Heterogeneity-Aware Resource Allocation and Topology Design for Hierarchical Federated Edge Learning

Zhidong Gao,Yu Zhang,Yanmin Gong,Yuanxiong Guo
2024-09-29
Abstract:Federated Learning (FL) provides a privacy-preserving framework for training machine learning models on mobile edge devices. Traditional FL algorithms, e.g., FedAvg, impose a heavy communication workload on these devices. To mitigate this issue, Hierarchical Federated Edge Learning (HFEL) has been proposed, leveraging edge servers as intermediaries for model aggregation. Despite its effectiveness, HFEL encounters challenges such as a slow convergence rate and high resource consumption, particularly in the presence of system and data heterogeneity. However, existing works are mainly focused on improving training efficiency for traditional FL, leaving the efficiency of HFEL largely unexplored. In this paper, we consider a two-tier HFEL system, where edge devices are connected to edge servers and edge servers are interconnected through peer-to-peer (P2P) edge backhauls. Our goal is to enhance the training efficiency of the HFEL system through strategic resource allocation and topology design. Specifically, we formulate an optimization problem to minimize the total training latency by allocating the computation and communication resources, as well as adjusting the P2P connections.

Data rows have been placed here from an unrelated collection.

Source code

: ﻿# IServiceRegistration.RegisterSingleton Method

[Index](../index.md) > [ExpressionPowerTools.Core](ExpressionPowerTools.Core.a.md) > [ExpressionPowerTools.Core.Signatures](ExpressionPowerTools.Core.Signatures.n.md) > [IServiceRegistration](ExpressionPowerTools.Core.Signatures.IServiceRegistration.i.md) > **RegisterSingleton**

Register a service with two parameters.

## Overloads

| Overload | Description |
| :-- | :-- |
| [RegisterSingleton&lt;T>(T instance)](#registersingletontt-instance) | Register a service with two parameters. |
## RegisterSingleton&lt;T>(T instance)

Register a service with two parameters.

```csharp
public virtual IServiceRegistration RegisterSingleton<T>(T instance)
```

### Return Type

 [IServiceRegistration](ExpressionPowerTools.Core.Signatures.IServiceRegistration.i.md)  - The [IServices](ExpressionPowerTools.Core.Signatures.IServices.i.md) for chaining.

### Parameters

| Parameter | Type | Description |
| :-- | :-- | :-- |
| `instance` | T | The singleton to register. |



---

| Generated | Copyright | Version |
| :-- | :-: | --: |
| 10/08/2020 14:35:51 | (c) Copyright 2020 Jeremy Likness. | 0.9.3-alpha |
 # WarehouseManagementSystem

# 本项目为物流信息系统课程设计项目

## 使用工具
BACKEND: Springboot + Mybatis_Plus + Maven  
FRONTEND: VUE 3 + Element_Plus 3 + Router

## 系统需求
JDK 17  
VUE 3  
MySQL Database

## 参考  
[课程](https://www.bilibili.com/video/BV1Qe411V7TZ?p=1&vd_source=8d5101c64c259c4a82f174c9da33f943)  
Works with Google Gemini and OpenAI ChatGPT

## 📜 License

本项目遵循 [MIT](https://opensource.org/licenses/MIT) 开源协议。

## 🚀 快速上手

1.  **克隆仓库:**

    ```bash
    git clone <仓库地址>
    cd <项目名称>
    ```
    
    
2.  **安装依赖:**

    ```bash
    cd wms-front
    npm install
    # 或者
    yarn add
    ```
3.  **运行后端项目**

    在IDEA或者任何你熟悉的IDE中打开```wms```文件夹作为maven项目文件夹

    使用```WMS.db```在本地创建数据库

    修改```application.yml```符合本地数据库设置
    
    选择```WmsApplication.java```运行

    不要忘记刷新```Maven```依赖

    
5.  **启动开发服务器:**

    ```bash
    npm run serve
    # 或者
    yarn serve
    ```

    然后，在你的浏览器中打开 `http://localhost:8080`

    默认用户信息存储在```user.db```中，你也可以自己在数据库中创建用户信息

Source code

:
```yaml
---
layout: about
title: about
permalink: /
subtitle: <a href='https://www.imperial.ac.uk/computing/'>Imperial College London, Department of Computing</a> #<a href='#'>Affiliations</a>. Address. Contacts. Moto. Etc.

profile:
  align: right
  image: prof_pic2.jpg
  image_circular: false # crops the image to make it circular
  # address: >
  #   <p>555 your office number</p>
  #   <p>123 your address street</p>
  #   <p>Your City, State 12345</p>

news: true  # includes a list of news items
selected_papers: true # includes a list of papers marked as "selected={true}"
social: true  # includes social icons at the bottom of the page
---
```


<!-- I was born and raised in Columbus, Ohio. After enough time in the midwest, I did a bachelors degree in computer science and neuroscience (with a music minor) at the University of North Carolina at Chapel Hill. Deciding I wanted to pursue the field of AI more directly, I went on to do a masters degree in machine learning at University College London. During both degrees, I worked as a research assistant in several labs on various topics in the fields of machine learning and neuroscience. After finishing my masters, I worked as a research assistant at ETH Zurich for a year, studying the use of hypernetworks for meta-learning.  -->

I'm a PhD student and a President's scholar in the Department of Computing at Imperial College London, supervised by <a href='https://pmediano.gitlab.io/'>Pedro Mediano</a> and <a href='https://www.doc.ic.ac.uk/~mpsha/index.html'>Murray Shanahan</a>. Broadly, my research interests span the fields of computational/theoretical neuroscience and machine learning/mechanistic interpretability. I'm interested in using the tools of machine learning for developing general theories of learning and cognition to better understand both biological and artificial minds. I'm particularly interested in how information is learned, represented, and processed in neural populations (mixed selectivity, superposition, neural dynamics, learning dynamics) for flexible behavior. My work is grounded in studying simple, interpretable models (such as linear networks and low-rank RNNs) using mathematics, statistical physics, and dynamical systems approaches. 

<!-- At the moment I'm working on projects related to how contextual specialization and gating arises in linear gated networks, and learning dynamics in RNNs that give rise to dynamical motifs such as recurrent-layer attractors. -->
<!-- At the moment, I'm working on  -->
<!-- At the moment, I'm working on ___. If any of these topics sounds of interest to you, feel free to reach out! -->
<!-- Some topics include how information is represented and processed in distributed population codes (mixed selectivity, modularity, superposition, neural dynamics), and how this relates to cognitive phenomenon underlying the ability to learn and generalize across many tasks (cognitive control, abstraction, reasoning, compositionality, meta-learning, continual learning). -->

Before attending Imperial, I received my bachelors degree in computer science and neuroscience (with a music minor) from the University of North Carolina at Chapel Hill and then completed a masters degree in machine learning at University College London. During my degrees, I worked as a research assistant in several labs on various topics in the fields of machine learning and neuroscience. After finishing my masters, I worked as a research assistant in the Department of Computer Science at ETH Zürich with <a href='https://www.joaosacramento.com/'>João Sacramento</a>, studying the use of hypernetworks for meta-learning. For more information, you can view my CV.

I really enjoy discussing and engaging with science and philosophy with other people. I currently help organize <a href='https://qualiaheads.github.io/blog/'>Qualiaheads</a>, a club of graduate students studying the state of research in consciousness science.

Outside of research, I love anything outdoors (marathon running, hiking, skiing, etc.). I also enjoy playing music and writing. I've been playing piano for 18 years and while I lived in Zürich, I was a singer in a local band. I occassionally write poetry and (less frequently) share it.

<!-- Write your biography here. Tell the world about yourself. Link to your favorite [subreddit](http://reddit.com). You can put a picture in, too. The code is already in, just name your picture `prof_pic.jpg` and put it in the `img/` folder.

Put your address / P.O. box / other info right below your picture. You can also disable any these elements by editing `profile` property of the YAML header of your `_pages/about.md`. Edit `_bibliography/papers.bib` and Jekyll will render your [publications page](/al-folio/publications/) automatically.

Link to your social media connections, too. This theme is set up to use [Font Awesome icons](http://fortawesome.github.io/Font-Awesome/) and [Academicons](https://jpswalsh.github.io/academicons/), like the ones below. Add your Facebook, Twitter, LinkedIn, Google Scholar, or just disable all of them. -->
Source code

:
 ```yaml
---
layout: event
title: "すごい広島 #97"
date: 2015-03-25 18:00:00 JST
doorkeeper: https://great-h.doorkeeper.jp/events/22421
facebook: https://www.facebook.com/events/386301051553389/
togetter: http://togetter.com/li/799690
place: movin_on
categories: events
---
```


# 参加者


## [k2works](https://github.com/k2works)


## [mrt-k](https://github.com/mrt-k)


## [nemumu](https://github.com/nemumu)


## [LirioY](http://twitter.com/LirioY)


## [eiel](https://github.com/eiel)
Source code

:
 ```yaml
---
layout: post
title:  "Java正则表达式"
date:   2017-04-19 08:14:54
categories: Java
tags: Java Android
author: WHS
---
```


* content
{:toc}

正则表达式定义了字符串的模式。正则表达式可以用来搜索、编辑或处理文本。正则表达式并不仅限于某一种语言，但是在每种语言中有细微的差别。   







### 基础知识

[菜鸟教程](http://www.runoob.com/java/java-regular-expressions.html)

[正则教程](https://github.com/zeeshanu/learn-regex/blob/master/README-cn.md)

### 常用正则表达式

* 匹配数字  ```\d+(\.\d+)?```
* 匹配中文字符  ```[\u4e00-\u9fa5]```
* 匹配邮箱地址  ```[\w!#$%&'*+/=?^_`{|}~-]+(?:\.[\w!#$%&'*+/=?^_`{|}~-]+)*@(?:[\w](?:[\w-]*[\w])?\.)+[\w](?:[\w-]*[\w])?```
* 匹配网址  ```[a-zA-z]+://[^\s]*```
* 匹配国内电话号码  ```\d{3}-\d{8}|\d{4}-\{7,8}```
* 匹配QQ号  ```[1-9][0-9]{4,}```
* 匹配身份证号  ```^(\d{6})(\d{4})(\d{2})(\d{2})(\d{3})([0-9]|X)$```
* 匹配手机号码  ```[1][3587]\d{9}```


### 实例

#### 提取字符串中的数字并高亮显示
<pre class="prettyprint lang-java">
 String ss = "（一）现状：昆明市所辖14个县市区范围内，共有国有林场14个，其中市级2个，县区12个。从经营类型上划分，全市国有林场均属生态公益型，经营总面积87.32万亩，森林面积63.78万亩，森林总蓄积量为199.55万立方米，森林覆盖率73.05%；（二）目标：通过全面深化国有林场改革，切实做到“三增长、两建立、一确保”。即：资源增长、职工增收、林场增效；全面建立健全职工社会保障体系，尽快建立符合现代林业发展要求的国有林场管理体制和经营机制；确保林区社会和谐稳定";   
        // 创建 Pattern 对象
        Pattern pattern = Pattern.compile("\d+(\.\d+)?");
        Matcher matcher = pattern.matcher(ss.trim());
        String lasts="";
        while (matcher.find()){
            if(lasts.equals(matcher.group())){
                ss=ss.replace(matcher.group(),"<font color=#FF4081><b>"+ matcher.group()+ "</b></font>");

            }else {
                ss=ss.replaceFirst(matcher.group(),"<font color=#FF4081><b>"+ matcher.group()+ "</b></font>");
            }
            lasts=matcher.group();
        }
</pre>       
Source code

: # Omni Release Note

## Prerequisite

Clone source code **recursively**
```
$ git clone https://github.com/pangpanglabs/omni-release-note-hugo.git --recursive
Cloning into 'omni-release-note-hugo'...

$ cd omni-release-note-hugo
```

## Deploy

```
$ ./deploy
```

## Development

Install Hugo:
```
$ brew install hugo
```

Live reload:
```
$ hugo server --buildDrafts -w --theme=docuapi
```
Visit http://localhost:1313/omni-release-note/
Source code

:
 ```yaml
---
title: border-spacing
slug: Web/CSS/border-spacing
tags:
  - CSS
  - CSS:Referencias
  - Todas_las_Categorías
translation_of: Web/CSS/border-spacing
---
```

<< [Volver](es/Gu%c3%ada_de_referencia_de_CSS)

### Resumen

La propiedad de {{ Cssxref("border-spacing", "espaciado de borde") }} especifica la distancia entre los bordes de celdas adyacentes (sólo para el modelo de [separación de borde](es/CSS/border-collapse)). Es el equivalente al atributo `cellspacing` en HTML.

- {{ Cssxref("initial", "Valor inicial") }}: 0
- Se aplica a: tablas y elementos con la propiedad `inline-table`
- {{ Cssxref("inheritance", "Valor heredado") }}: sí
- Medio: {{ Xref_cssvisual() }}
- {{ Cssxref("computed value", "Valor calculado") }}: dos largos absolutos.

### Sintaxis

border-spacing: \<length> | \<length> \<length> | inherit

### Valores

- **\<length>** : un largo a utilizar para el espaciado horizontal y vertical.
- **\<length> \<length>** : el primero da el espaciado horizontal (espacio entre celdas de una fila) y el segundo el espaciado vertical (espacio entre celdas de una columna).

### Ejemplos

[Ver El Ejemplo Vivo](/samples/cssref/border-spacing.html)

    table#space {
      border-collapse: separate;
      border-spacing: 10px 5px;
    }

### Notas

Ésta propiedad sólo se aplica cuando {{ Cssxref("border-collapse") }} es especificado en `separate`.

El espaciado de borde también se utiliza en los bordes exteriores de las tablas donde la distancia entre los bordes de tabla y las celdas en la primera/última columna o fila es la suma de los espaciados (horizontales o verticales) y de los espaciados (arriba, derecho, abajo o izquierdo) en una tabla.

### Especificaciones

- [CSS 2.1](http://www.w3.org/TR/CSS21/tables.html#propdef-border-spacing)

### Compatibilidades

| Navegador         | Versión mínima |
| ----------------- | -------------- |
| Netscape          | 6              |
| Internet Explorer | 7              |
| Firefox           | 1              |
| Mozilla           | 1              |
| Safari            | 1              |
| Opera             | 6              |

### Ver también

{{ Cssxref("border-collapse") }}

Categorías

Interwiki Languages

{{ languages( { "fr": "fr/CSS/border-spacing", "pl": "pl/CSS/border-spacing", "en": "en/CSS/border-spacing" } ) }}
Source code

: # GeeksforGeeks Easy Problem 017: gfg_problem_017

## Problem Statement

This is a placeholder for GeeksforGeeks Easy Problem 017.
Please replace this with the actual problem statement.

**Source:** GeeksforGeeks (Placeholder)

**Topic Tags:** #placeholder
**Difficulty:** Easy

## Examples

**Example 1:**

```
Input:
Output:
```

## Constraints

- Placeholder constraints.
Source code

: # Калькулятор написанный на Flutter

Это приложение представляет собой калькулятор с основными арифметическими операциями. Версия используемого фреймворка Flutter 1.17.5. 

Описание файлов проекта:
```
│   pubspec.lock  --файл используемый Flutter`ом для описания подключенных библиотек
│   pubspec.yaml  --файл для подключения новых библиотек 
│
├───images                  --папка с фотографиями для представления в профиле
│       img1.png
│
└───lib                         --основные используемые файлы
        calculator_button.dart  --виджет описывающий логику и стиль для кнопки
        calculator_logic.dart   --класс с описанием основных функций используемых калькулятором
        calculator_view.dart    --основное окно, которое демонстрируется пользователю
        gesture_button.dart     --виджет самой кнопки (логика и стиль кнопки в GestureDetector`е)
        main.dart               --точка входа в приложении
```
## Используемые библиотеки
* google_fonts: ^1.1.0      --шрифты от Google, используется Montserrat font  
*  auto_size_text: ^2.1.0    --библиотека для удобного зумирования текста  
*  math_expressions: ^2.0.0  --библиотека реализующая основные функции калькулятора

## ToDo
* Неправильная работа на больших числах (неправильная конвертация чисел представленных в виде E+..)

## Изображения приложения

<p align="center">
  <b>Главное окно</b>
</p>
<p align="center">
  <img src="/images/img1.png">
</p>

To ensure convergence under dynamic topologies, we analyze the convergence error bound and introduce a model consensus constraint into the optimization problem. The proposed problem is then decomposed into several subproblems, enabling us to alternatively solve it online. Our method facilitates the efficient implementation of large-scale FL at edge networks under data and system heterogeneity. Comprehensive experiment evaluation on benchmark datasets validates the effectiveness of the proposed method, demonstrating significant reductions in training latency while maintaining the model accuracy compared to various baselines.
Machine Learning,Artificial Intelligence,Distributed, Parallel, and Cluster Computing
What problem does this paper attempt to address?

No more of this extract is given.